[Working data]
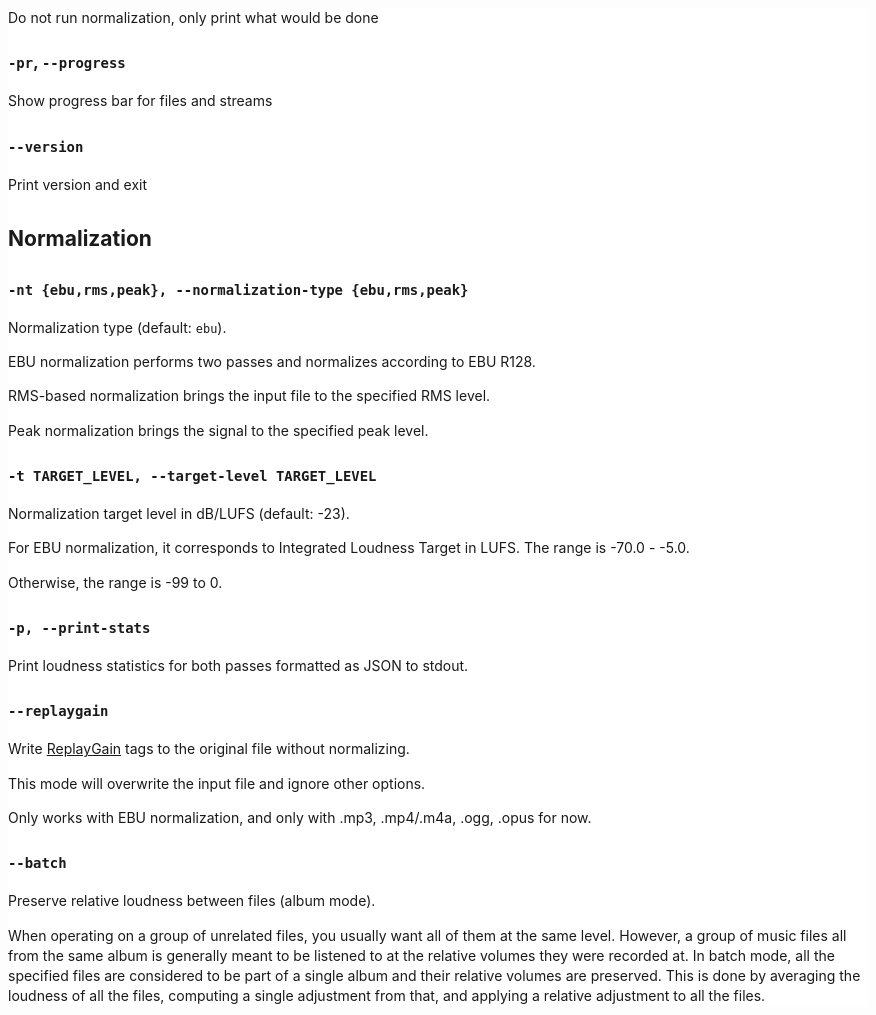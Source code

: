 Do not run normalization, only print what would be done

### `-pr`, `--progress`

Show progress bar for files and streams

### `--version`

Print version and exit

## Normalization

### `-nt {ebu,rms,peak}, --normalization-type {ebu,rms,peak}`

Normalization type (default: `ebu`).

EBU normalization performs two passes and normalizes according to EBU R128.

RMS-based normalization brings the input file to the specified RMS level.

Peak normalization brings the signal to the specified peak level.

### `-t TARGET_LEVEL, --target-level TARGET_LEVEL`

Normalization target level in dB/LUFS (default: -23).

For EBU normalization, it corresponds to Integrated Loudness Target in LUFS. The range is -70.0 - -5.0.

Otherwise, the range is -99 to 0.

### `-p, --print-stats`

Print loudness statistics for both passes formatted as JSON to stdout.

### `--replaygain`

Write [ReplayGain](https://en.wikipedia.org/wiki/ReplayGain) tags to the original file without normalizing.

This mode will overwrite the input file and ignore other options.

Only works with EBU normalization, and only with .mp3, .mp4/.m4a, .ogg, .opus for now.

### `--batch`

Preserve relative loudness between files (album mode).

When operating on a group of unrelated files, you usually want all of them at the same level. However, a group of music files all from the same album is generally meant to be listened to at the relative volumes they were recorded at. In batch mode, all the specified files are considered to be part of a single album and their relative volumes are preserved. This is done by averaging the loudness of all the files, computing a single adjustment from that, and applying a relative adjustment to all the files.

[Exercise goal]
Lines holding the word "only" are the answer; copy each one from the records above.

[Reply to the exercise]
: Do not run normalization, only print what would be done
Only works with EBU normalization, and only with .mp3, .mp4/.m4a, .ogg, .opus for now.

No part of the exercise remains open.